# Curious questions to keep studying

What is the average length of the most popular songs (e.g., top 10% popularity)?
Which genres have the fastest 'tempo' and which have the slowest?
Is there any relationship between the popularity of a song and characteristics such as 'valence' (positivity) or 'energy'?
How does acousticness vary between genres? Are there genres that tend to have more acoustic songs?
Can we observe any trends in popularity or other characteristics according to the year of release?

In [1]:
from pyspark.sql import SparkSession
from pyspark.sql.functions import desc, col, isnan, when, count, mean ,stddev, expr

from pyspark.sql.types import StructType, StructField, StringType, DoubleType, DateType, IntegerType

# 1. Create a SparkSession

In [2]:
spark = SparkSession.builder.appName("Spotify Curiosity").getOrCreate()

Setting default log level to "WARN".
To adjust logging level use sc.setLogLevel(newLevel).
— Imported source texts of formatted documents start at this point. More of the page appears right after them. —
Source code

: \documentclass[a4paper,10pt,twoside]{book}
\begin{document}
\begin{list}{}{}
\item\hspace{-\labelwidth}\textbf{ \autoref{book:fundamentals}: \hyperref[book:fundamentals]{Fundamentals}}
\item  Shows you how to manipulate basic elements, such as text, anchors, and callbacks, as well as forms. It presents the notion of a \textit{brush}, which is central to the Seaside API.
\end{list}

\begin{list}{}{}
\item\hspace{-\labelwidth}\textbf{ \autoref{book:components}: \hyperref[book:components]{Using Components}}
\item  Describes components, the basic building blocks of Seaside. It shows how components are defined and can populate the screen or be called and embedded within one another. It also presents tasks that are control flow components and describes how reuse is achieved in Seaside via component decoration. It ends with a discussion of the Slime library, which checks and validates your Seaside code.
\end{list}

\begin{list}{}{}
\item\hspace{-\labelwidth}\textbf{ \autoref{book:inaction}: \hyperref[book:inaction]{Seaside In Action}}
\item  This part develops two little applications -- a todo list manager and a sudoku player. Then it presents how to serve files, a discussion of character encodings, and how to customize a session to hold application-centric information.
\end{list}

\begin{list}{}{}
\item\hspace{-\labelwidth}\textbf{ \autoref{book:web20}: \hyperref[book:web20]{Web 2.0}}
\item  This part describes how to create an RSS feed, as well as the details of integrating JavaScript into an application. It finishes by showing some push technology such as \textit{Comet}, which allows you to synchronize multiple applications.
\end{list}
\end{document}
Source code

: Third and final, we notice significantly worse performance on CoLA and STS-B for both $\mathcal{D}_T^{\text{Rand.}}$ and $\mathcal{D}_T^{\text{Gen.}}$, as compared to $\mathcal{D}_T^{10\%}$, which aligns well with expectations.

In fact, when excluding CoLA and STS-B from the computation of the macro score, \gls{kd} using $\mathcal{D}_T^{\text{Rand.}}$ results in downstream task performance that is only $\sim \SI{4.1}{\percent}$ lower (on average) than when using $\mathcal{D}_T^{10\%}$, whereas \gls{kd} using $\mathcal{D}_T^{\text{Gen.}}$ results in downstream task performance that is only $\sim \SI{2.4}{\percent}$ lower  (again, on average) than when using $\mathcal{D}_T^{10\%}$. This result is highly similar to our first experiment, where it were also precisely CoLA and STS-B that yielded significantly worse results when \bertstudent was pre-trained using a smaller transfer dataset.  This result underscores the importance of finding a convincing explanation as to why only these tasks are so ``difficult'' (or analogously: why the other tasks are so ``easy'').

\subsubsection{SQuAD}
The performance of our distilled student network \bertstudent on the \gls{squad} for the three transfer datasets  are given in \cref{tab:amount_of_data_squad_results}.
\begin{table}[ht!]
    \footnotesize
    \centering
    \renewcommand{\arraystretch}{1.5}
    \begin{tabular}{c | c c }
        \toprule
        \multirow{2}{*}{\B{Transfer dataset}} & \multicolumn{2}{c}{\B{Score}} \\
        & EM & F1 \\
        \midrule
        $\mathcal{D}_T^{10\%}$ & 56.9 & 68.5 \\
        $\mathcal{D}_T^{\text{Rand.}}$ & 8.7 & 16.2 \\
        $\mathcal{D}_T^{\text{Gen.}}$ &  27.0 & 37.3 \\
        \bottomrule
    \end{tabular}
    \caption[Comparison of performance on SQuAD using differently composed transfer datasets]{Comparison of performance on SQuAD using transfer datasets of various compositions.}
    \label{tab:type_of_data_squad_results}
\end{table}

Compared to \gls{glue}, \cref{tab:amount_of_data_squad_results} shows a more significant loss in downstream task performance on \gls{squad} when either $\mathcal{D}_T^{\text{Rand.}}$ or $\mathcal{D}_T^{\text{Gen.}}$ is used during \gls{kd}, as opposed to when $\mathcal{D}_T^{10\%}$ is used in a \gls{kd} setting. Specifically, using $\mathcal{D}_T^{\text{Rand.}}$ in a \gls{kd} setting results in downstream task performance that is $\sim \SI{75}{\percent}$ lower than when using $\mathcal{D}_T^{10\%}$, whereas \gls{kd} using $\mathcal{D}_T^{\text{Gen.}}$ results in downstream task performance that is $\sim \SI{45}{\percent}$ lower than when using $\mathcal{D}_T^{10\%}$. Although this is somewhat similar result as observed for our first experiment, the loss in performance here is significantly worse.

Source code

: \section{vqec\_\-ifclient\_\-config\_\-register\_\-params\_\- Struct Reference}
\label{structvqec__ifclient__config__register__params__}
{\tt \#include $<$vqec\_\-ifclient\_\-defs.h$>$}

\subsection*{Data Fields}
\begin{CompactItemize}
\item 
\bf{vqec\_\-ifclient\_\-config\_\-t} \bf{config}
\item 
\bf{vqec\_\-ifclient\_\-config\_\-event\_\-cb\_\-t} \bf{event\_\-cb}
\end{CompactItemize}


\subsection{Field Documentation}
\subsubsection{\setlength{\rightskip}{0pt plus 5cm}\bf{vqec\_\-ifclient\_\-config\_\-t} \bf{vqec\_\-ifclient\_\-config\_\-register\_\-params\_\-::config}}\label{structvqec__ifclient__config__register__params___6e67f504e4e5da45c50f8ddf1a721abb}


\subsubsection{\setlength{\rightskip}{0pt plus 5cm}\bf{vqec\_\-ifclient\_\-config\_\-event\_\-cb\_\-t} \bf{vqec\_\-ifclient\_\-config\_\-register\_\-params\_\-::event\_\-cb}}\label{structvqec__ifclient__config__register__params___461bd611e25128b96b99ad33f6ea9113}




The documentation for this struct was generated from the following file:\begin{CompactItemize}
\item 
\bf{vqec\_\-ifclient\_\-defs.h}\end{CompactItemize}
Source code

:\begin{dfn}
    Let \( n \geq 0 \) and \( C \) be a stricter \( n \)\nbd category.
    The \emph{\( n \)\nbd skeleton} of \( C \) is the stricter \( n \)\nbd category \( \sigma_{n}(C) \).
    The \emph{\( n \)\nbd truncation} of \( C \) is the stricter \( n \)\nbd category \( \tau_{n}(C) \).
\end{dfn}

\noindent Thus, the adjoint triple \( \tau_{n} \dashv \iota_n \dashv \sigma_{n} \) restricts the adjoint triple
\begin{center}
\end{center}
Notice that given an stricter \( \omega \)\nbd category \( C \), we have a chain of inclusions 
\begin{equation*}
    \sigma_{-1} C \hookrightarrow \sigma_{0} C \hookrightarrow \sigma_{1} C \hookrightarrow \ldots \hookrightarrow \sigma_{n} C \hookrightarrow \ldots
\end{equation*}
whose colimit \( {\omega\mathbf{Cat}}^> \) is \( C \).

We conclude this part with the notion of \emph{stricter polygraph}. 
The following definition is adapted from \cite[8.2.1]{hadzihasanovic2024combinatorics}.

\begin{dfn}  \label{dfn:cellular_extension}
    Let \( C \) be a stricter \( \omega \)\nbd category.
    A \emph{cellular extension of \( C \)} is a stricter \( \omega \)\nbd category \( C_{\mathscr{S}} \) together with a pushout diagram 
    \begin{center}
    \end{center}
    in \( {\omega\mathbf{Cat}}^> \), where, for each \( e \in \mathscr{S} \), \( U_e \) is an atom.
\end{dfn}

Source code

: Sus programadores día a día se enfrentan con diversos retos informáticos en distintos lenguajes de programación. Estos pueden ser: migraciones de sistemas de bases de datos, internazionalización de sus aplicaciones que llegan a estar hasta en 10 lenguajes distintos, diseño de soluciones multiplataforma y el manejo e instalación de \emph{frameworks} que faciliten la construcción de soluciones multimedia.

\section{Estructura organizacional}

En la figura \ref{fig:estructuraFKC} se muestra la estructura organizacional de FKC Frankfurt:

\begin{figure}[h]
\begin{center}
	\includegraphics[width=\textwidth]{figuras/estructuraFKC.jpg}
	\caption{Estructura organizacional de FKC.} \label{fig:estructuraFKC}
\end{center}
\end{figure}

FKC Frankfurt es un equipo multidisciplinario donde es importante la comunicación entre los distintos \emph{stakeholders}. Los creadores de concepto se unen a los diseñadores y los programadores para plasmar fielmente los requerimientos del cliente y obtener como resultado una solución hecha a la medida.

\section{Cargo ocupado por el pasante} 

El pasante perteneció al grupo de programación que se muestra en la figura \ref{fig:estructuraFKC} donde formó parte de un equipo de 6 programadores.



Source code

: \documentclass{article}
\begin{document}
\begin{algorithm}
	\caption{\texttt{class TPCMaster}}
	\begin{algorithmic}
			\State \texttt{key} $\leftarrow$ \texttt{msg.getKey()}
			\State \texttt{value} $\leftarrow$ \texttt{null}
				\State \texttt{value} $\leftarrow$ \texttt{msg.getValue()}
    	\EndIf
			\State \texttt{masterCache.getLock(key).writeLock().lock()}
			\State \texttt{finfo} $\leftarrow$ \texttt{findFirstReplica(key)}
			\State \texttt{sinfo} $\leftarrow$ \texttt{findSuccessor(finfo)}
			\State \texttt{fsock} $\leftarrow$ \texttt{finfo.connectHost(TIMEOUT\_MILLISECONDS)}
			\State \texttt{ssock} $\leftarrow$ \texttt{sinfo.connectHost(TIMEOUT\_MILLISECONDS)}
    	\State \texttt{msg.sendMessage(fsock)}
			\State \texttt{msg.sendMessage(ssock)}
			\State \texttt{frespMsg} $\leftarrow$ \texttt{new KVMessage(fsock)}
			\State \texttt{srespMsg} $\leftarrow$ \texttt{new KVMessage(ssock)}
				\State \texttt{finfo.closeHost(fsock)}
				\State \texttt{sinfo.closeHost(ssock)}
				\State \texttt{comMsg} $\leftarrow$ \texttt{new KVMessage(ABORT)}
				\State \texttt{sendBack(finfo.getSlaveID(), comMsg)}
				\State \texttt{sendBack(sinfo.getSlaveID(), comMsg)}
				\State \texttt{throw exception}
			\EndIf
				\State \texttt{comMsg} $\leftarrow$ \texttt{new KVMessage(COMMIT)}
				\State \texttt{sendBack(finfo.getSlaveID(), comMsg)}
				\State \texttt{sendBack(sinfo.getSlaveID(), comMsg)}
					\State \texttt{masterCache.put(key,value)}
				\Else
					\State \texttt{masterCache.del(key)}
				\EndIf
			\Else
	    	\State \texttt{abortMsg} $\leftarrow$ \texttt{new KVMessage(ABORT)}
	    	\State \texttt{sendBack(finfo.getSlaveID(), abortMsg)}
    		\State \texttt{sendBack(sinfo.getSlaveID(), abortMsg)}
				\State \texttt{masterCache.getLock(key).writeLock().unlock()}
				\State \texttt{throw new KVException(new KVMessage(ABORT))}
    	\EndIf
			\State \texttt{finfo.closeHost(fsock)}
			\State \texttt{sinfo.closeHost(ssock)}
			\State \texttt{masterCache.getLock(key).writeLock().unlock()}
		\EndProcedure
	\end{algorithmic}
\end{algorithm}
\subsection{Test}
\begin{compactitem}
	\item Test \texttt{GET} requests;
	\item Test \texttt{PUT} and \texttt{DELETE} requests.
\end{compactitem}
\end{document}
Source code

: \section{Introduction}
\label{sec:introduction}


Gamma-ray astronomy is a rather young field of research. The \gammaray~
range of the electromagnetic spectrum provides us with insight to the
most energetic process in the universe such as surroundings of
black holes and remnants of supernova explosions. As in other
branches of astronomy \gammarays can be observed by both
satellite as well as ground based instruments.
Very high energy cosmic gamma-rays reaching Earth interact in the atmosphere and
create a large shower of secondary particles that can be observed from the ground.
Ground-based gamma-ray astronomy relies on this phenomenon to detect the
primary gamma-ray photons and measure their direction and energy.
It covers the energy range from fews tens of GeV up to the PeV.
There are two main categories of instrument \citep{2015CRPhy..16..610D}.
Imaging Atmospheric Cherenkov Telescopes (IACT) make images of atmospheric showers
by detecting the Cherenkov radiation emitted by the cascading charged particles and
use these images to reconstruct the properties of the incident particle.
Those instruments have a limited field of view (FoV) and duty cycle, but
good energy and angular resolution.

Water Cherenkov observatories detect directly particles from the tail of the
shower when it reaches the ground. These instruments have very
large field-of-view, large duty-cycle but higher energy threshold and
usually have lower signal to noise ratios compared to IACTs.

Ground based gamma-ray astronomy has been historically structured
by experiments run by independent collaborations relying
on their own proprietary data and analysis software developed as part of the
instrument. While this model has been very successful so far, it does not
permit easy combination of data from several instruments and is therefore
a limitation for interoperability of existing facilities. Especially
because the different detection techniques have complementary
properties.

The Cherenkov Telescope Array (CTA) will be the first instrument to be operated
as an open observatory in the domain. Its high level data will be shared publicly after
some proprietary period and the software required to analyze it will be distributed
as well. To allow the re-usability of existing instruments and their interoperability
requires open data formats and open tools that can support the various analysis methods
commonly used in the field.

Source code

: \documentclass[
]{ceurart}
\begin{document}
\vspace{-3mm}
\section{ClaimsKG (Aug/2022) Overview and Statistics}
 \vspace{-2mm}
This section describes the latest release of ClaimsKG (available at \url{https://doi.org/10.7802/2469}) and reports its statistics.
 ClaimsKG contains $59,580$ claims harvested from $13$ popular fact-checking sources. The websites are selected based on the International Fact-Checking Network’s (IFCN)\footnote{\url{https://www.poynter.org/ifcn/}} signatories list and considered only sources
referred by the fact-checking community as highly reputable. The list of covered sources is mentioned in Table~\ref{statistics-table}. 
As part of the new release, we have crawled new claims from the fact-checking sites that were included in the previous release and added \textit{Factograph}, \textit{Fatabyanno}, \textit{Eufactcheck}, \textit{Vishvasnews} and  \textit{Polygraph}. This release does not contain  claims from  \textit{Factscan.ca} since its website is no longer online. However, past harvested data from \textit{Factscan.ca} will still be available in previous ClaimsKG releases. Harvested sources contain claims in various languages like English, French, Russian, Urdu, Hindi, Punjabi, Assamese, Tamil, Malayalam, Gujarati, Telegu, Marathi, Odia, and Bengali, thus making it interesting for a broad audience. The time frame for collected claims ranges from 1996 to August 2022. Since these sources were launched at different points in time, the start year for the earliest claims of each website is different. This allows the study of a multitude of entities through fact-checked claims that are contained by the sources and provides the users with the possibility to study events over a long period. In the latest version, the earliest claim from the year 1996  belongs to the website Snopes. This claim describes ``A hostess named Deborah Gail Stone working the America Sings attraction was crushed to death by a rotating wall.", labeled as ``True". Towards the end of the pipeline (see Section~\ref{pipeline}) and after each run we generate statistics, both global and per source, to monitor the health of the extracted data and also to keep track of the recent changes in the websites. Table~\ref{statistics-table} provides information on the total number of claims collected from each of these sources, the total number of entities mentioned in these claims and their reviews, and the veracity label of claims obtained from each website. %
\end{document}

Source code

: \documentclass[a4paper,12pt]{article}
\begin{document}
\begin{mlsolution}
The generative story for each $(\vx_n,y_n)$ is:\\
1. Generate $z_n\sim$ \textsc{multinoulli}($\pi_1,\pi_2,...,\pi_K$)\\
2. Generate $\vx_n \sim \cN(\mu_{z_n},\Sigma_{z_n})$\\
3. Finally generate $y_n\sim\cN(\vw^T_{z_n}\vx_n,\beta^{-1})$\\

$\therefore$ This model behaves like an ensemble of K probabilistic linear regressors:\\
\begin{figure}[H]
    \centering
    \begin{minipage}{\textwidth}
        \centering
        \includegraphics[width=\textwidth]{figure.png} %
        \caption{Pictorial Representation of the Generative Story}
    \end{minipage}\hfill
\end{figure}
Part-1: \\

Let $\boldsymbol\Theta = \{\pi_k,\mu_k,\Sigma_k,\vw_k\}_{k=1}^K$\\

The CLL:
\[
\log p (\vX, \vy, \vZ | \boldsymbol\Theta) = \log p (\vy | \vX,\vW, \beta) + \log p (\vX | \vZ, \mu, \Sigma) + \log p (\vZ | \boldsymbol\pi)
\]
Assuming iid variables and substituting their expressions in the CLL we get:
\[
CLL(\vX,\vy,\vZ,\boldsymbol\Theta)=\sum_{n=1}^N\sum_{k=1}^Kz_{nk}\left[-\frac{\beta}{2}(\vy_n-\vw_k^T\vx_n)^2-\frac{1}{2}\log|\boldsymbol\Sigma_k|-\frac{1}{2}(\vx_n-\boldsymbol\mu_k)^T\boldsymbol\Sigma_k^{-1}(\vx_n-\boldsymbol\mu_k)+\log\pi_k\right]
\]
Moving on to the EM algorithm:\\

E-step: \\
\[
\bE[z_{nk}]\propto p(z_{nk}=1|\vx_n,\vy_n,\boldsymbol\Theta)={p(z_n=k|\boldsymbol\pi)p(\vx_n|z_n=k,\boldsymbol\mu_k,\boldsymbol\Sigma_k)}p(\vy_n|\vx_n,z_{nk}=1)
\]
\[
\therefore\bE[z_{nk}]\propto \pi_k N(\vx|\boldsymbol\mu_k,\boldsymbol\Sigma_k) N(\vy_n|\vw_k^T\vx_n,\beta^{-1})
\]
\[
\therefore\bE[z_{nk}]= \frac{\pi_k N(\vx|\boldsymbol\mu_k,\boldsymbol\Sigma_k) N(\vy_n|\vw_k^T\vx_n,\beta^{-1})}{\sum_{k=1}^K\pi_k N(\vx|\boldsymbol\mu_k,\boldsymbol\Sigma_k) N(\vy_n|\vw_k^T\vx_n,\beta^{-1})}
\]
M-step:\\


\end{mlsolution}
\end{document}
For SparkR, use setLogLevel(newLevel).
24/11/14 16:45:59 WARN NativeCodeLoader: Unable to load native-hadoop library for your platform... using builtin-java classes where applicable


In [3]:
spark

24/11/14 16:46:13 WARN GarbageCollectionMetrics: To enable non-built-in garbage collector(s) List(G1 Concurrent GC), users should configure it(them) to spark.eventLog.gcMetrics.youngGenerationGarbageCollectors or spark.eventLog.gcMetrics.oldGenerationGarbageCollectors


# 2. Data loading and cleaning¶

In [7]:
# Read CSV file into DataFrame with header
csv_file_path =("./data/spotify_cleaned.csv")
df = spark.read.csv(csv_file_path,header=True,inferSchema=True)

In [8]:
df.printSchema()

root
 |-- name: string (nullable = true)
 |-- artists: string (nullable = true)
 |-- duration_ms: double (nullable = true)
 |-- acousticness: double (nullable = true)
 |-- danceability: double (nullable = true)
 |-- energy: double (nullable = true)
 |-- instrumentalness: double (nullable = true)
 |-- liveness: double (nullable = true)
 |-- loudness: double (nullable = true)
 |-- speechiness: double (nullable = true)
 |-- tempo: double (nullable = true)
 |-- valence: double (nullable = true)
 |-- mode: integer (nullable = true)
 |-- key: integer (nullable = true)
 |-- popularity: integer (nullable = true)
 |-- explicit: integer (nullable = true)
 |-- formatted_date: date (nullable = true)
 |-- tempo_category: string (nullable = true)
 |-- duration_category: string (nullable = true)



In [9]:
popularity_threshold = df.approxQuantile("popularity",[0.9],0.01)[0]

In [None]:
top_songs = df.filter(col("popularity")>= popularity_threshold)
avg_duration_top_songs = top_songs.selectExpr("avg(duration_ms) as avg_duration").collect()[0]["avg_duration"]